Studies show that patients like the following:

  • Online scheduling for greater accessibility and convenience
  • Teledentistry options for those who have transportation or health issues
  • Patient contact systems with texting or emailing appointment reminders
  • AI (Artificial Intelligence) tools for enhanced diagnosis. AI tools are now more consistent than dentists in diagnosing tooth decay from bitewing and peripheral radiographs. AI algorithms are trained using billions of data points to make decisions based on available evidence, giving them an edge over humans in identifying specific conditions. Treatment acceptance rises when patients' trust in what is diagnosed is demonstrated
  • Low-cost, high-speed 3D printers, which allow dental practices to control total expenses and improve the patient experience.
  • Virtual reality (VR) during dental procedures. Users reported a consistent drop in perceived pain when using VR. It has been shown to calm patients and reduce anxiety, which can also help create empathy between the dentist and the patient
  • Digital dentistry, such as intraoral cameras and digital radiography, for more precise patient monitoring and visualization, and better treatment planning communication

Follow Best Practices for Continual Cash Flow Management

These best practices include the following:

  • Written financial estimates and agreements for every treatment plan
  • Payment options that include two sources of outside funding
  • Insurance verification and insurance estimates that are as accurate as possible
  • Collection of estimated insurance copayments and coinsurance at the date of service
  • Collection in full for prosthetic services at the final impression (in-network insurance rules may only allow you to collect coinsurance)

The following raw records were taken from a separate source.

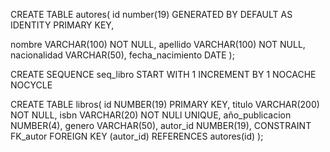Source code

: CREATE TABLE autores(
id number(19) GENERATED BY DEFAULT AS IDENTITY PRIMARY KEY,

nombre VARCHAR(100) NOT NULL,
apellido VARCHAR(100) NOT NULL,
nacionalidad VARCHAR(50),
fecha_nacimiento DATE
);


CREATE SEQUENCE seq_libro
START WITH 1
INCREMENT BY 1 
NOCACHE
NOCYCLE


CREATE TABLE libros(
id NUMBER(19) PRIMARY KEY,
titulo VARCHAR(200) NOT NULL,
isbn VARCHAR(20) NOT NULl UNIQUE,
año_publicacion NUMBER(4),
genero VARCHAR(50),
autor_id NUMBER(19),
CONSTRAINT FK_autor FOREIGN KEY (autor_id) REFERENCES autores(id)
);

What I have discovered over the years is that there are some 20+ operating systems in the average dental practice (solo or small group). Each one is dependent on the others for success. It's like dominoes: if one goes down, the others may follow.

It's far easier to stay proactive and solve problems or challenges as they arise — as opposed to waiting until a severe breakdown occurs. Continue learning and improving upon ways to save money, manage costs, and earn more. Before you know it, your bottom line will be one you can take to the bank.